Another possible link between low LDL and infection involves LDLs role as a carrier of exogenous coenzyme Q10 (CoQ). CoQ has been shown to be an effective agent for reducing the deleterious effects of septic shock by acting as a free radical scavenger (which stabilizes mitochondrial membranes), and by inhibiting arachidonic acid metabolic pathways, including the formation of various prostaglandins [22]. CoQ also inhibits superoxide production by PMN in endotoxemic shock [23]. Several studies have reported that statins decrease not only LDL levels but also CoQ concentrations in blood [24–26]. This could have a deleterious effect in patients with sepsis, considering CoQs roles mentioned above. None of the patients in our study received supplemental CoQ, and we have no measurement of its serum levels in our patients. On the other hand, statins role in sepsis was also evaluated by Chua et al [27], who performed a systematic review of the literature. Their conclusions support an association between statin use and lower incidence of sepsis and sepsis-related mortality. However, a causal relationship between statin use and reduced sepsis-related mortality was not established [27].

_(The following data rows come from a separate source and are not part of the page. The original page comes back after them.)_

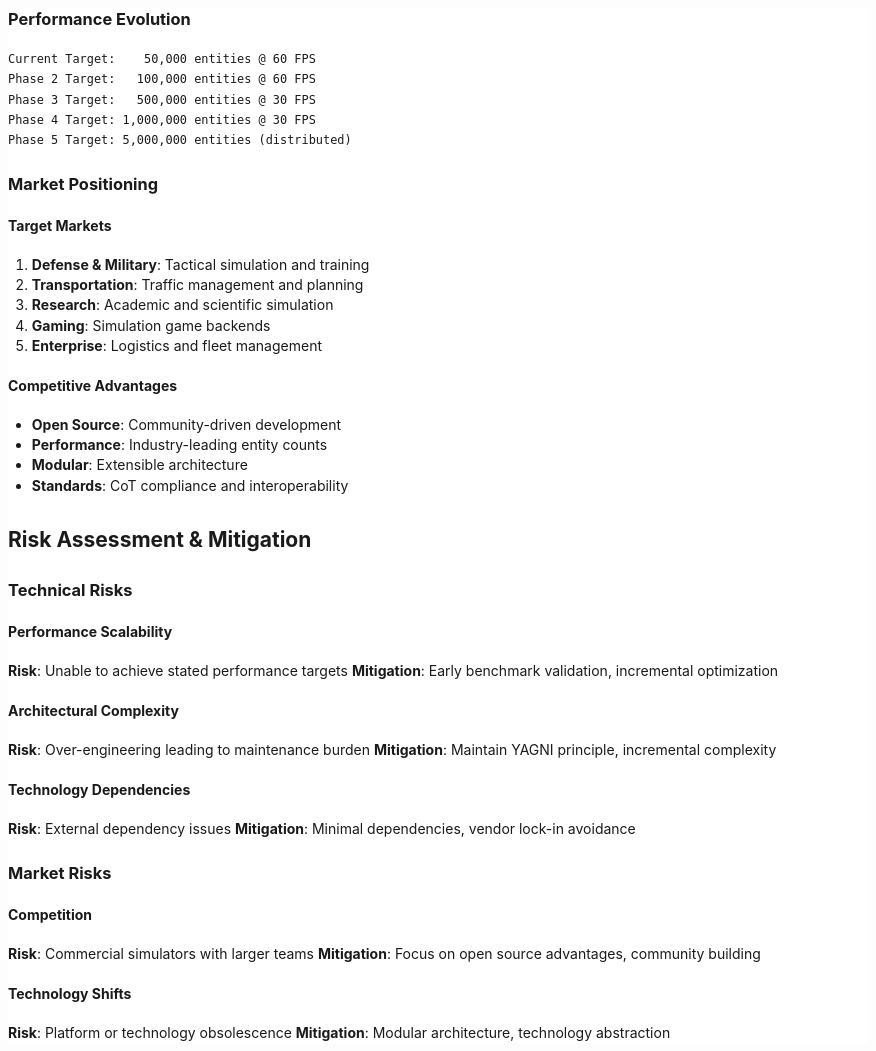 ### Performance Evolution
```
Current Target:    50,000 entities @ 60 FPS
Phase 2 Target:   100,000 entities @ 60 FPS
Phase 3 Target:   500,000 entities @ 30 FPS
Phase 4 Target: 1,000,000 entities @ 30 FPS
Phase 5 Target: 5,000,000 entities (distributed)
```

### Market Positioning

#### Target Markets
1. **Defense & Military**: Tactical simulation and training
2. **Transportation**: Traffic management and planning
3. **Research**: Academic and scientific simulation
4. **Gaming**: Simulation game backends
5. **Enterprise**: Logistics and fleet management

#### Competitive Advantages
- **Open Source**: Community-driven development
- **Performance**: Industry-leading entity counts
- **Modular**: Extensible architecture
- **Standards**: CoT compliance and interoperability

## Risk Assessment & Mitigation

### Technical Risks

#### Performance Scalability
**Risk**: Unable to achieve stated performance targets
**Mitigation**: Early benchmark validation, incremental optimization

#### Architectural Complexity
**Risk**: Over-engineering leading to maintenance burden
**Mitigation**: Maintain YAGNI principle, incremental complexity

#### Technology Dependencies
**Risk**: External dependency issues
**Mitigation**: Minimal dependencies, vendor lock-in avoidance

### Market Risks

#### Competition
**Risk**: Commercial simulators with larger teams
**Mitigation**: Focus on open source advantages, community building

#### Technology Shifts
**Risk**: Platform or technology obsolescence
**Mitigation**: Modular architecture, technology abstraction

These pathophysiological mechanisms could theoretically contribute to an increased risk of malignancy in our patients, since reactive oxygen species are postulated to be involved in neoplastic transformation. The antioxidant defense system limits cell injury induced by reactive oxygen species [28]. Oxidative stress occurs when there is an imbalance between the production of reactive oxygen species and cellular antioxidant capacity. This stress causes mutagenesis, cytotoxicity, and changes in gene expression that initiate or promote carcinogenesis [28–31]. Superoxide dismutase (SOD), which is one of the first-line defense antioxidants, acts as an antiproliferative and anticarcinogenic agent, inhibiting the initiation and promotion of carcinogenesis [31]. Antioxidant vitamins such as vitamin A, E, and CoQ also have a number of biological activities such as alteration of metabolic activation of carcinogens. They can prevent genetic changes by inhibiting DNA damage induced by reactive oxygen metabolites [31]. It could therefore be postulated that low LDL levels might increase the risk of a neoplastic transformation by providing less CoQ to the circulation, thus diminishing the bodys total cellular antioxidant capacity.
Lipid-lowering therapy with statins, which on the one hand increases LDLs antioxidant capacity, could on the other hand confer harm by decreasing CoQ levels [21,22]. It is premature to imply causality between LDL levels and sepsis/malignancy, based on our study alone, since the LDL levels could be merely reflecting the severity of the patients basic condition (eg, as an acute phase reactant). However, the importance of the issue necessitates further studies to clarify the matter.
In conclusion, in our study, decreased LDL levels (
70mg/dl) were associated with increased risks of hematological cancer, fever, and sepsis.